Today’s entry is one of the most joyous experiences I’ve ever had watching low-budget exploitation ficks. There’s no reason anything with this title should be as fun or as genuinely interesting as this is. It’s a movie so lovingly slapdash and so clearly trying to be better than it has any right to be that it moves into the realm of actually being fantastic. Each of its brisk 80 minutes tingles with gleeful ridiculousness and has something for everybody: fast cars, naked women, wanton violence, political and social commentary, and even a pre-Rocky Sylvester Stallone. I’m speaking, of course, of Paul Bartel’s 1975 (I dare say) masterpiece, Death Race 2000. Basically, it’s Wacky Races meets Mad Max.

 

The film takes place in the year 2000, our old future now, at the very start of the annual Transcontinental Road Race, the popular, nationally televised grudge match wherein five cars make their way from New York to New Los Angeles, with stops in St. Louis and Albuquerque.  We start on a speedway shot very deliberately to make it look packed, though in one shot you can see that there are maybe 100 people in total, where this year’s five contestants drive their cars to the starting line. The racers include the Texan Calamity Jane (Mary Woronov), the Nazi Party’s own Matilda the Hun (Roberta Collins), Nero the Hero (Martin Kove), Machine Gun Joe Viterbo (Stallone), and the mysterious 3-time champion, Frankenstein (David Carradine), who is named this because he’s lost several limbs in previous races and has been stitched back together. Each racer has a specially-designed car that reflects their persona and each has a navigator of the opposite sex, basically so they can have someone to talk to during the race and have sex with during pit stops.

 

Frankenstein is the most popular racer in the world, and this irritates Machine Gun Joe to no end, mainly because he’s the second best driver but one of the least-liked among fans. Frankenstein gets a new navigator for this race in the form of Annie Smith (Simone Griffeth), the young nubile blonde with a mysterious past.  As the race begins, we learn that this isn’t simply a whoever-gets-to-the-finish-first event; there are points accrued along the way. How do drivers get points? Why, by hitting and killing pedestrians of course. The TV announcers broadcasting the days-long race inform us that women are worth more than men and the younger or older the dead person, the more points they’re worth. A little baby, for instance, is 70 points and an elderly person is 100.

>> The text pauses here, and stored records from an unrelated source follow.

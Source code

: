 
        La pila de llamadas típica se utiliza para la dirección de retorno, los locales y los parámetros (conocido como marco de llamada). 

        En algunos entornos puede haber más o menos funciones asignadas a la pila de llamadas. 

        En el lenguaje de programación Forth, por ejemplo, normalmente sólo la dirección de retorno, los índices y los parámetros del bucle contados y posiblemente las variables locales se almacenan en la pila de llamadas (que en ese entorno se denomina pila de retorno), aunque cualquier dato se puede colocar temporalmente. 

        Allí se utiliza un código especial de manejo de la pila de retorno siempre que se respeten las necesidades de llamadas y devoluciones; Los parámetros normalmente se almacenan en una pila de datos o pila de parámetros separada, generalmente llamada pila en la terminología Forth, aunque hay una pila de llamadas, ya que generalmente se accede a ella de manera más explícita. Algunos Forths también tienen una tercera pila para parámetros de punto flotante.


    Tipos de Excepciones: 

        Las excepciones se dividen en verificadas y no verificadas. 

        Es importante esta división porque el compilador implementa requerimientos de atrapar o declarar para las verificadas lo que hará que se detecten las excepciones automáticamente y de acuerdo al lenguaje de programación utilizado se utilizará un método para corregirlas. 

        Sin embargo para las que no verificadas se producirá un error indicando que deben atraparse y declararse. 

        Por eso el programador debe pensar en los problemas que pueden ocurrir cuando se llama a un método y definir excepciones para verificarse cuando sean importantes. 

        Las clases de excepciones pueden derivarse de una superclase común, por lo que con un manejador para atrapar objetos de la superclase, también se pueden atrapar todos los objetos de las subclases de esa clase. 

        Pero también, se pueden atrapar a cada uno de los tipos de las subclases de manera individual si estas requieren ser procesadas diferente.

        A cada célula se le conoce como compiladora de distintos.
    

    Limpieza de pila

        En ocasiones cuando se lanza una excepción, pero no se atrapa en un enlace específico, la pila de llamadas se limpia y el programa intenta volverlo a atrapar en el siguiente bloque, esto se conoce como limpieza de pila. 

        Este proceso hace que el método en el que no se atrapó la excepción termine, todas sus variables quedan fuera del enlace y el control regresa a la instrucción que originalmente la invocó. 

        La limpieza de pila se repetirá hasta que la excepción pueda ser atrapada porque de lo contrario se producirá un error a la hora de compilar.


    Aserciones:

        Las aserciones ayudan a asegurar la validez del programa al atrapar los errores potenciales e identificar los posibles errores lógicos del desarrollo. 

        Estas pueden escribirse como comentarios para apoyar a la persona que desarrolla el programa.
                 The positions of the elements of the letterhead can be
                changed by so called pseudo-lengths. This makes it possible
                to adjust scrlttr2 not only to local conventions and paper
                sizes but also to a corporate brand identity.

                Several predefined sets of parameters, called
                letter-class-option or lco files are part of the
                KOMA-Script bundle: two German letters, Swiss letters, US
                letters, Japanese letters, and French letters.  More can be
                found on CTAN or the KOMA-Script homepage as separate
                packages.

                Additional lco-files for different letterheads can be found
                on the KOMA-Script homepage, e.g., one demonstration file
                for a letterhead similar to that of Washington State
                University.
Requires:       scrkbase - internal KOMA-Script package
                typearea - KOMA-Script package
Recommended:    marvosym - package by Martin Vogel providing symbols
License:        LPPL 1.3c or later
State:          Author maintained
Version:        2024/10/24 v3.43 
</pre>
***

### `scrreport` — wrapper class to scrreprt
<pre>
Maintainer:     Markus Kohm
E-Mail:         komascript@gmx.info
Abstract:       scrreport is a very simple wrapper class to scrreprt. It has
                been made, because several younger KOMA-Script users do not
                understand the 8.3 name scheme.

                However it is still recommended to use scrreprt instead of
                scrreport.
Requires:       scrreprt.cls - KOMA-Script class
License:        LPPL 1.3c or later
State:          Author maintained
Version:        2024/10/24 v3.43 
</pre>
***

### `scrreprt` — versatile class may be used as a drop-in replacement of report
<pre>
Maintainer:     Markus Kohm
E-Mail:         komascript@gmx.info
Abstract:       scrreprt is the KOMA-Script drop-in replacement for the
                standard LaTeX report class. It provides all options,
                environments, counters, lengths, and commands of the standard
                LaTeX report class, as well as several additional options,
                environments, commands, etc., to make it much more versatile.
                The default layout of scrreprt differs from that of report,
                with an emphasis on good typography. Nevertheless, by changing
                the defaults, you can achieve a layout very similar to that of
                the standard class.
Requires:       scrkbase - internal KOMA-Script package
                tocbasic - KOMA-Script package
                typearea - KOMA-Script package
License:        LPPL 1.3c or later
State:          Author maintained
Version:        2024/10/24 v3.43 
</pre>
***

Also part of the action are a small but visible group of rebels who object to the race as a vile and hedonistic spectacle used by the government as a means of taking the public’s mind off the president’s crimes against his own people. Throughout the race, these rebels set up traps for the racers, and rack up several kills in the process. The government covers this up and tells everyone the incidents were the work of French terrorists. Their overall plan is to kidnap Frankenstein and hold him hostage so that the public and the president will finally take them seriously and they might have an insider to help them. However, Frankenstein has a plan of his own and winning the race is the only option.

 

There so frigging much about this movie that I just love, starting with the general cheapness of it all. It was a Roger Corman production, so it had a tenth of the budget it probably should have had, but its limitations give it a huge amount of charm. Early in the film, there’s a shot of the stadium “full” of people and behind it is a superimposed futuristic background. Now, most productions would put in a matte painting; at best, this is a matte colored pencil drawing. There is no way in hell it’s real! Also, the cars are wonderful. They’re so tiny yet clearly very fast and the designs of the custom-built shells are at once inventive and chintzy. Another thing I love is the interiors of the supposedly fancy hotels they stay in at each of the checkpoints. They’re very clearly emptied-out gymnasiums with beds and things put in them to make them look like huge rooms. Sure, it’s cheap, but it’s ingenious at the same time.

 

Bartel, who went on to write and direct the dark comedy Eating Raoul in 1982 and was a co-star in Joe Dante’s Piranha, also for Corman, clearly knows a thing or two about satire, and directs Death Race 2000 with tongue firmly planted in cheek, but with a clear eye towards action. The racing scenes are actually very exciting and frenetic, even though it’s often pretty evident that the actors are not driving the cars themselves. I wonder how many feet of film were used on having cars drive past the camera. It truly must have been a huge amount.

 

The cast of this movie is a lot of fun and seems to be having a great deal of fun onscreen. David Carradine had just come off of four years of the TV show Kung Fu and was eager to play very different character than the noble martial artist from that series. He certainly succeeds here, since Frankenstein, though ostensibly the hero, is seen mowing down innocent people and drugging his navigator. There’s really no way to mistake Sly Stallone’s character for a good guy; he punches women, kills old men, shoots a machine gun at the crowd, and complains every few seconds about how much he hates Frankenstein.

 

There have been a few remakes in recent years, but they don’t hold a candle to the original. Death Race 2000 is just a joy for fans of schlocky ;70s cinema. It’s so unabashedly silly, yet still tries to make a point. There is literally not one thing about this movie that didn’t have me chuckling or at the very least smiling. I loved it. What else can I say? It’s not a great movie, but it’s weird, it’s old, and it’s sci-fi.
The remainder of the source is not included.